There are hundreds, perhaps thousands of wise, dedicated, principled rabbis throughout Israel. You will find them in the official rabbinate, in schools, yeshivot, kollelim, seminaries and synagogues; in Chabad and Tzohar and Beit Hillel and countless other rabbinic organizations. Some are under the employ of the state; many others volunteer their time due to their selfless commitment to a cause. They are working hard every day to disseminate knowledge, to train young people, to assist others in crisis, to promote Torah values and to maintain the chain of Jewish tradition. As in any population, be it doctors, bus drivers, lawyers - and yes, even politicians! - you will always find a certain percentage that abuse their positions and succumb to baser temptations. But the vast majority, I am absolutely convinced, are good and decent people who benefit society.
I cringe when I read about Jewish couples - the latest numbers suggest it is almost 50%! - who choose to go overseas to marry rather than have a local rabbi officiate here in Israel. These couples are making a terrible mistake in denying themselves an authentically Jewish, exciting and meaningful, once-in-a-lifetime (hopefully!) experience. There are a multitude of gifted, caring rabbis who make this magnificent ceremony come alive in unforgettable fashion, who work, share and bond with the couple to forge an ongoing connection. I am proud to say that over the last dozen years, the rabbis in my community have performed thousands of weddings, with overwhelming satisfaction and success.

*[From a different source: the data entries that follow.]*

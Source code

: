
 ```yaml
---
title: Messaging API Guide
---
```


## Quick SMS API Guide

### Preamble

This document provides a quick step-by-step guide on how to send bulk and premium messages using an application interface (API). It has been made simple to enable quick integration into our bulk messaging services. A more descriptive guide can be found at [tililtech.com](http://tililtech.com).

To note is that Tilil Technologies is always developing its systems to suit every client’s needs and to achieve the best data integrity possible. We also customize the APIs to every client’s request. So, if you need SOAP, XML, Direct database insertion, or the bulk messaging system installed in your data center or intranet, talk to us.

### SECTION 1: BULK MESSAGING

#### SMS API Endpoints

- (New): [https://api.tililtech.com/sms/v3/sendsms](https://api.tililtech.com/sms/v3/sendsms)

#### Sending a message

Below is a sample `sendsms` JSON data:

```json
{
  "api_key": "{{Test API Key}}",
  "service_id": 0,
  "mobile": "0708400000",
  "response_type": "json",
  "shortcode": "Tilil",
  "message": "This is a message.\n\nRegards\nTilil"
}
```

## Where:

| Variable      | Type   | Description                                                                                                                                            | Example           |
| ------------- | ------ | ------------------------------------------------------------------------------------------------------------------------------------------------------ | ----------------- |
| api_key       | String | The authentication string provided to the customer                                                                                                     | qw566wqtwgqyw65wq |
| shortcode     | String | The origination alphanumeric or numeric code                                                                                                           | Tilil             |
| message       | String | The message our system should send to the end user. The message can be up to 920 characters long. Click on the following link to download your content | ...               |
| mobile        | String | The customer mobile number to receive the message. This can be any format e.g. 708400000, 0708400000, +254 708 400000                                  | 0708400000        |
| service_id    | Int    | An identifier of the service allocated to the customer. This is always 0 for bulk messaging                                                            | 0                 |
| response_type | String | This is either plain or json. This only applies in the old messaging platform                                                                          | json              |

And let us not be overly critical of rabbinic stalwarts who are slow to change. They take the preservation of Jewish practice very seriously, and do not want it to become the victim of every passing trend. It's infinitely easier - and certainly more politically correct - to say "Yes" to each new innovation, to every concession to changing reality. But will this, ultimately further Jewish life, or will it erode the foundation that keeps us alive as a People? Inclusivity sounds universally appealing, but if it promotes intermarriage and assimilation - which is rapidly decimating the non-Orthodox Jewish population of America - is it really what is best for us as a nation?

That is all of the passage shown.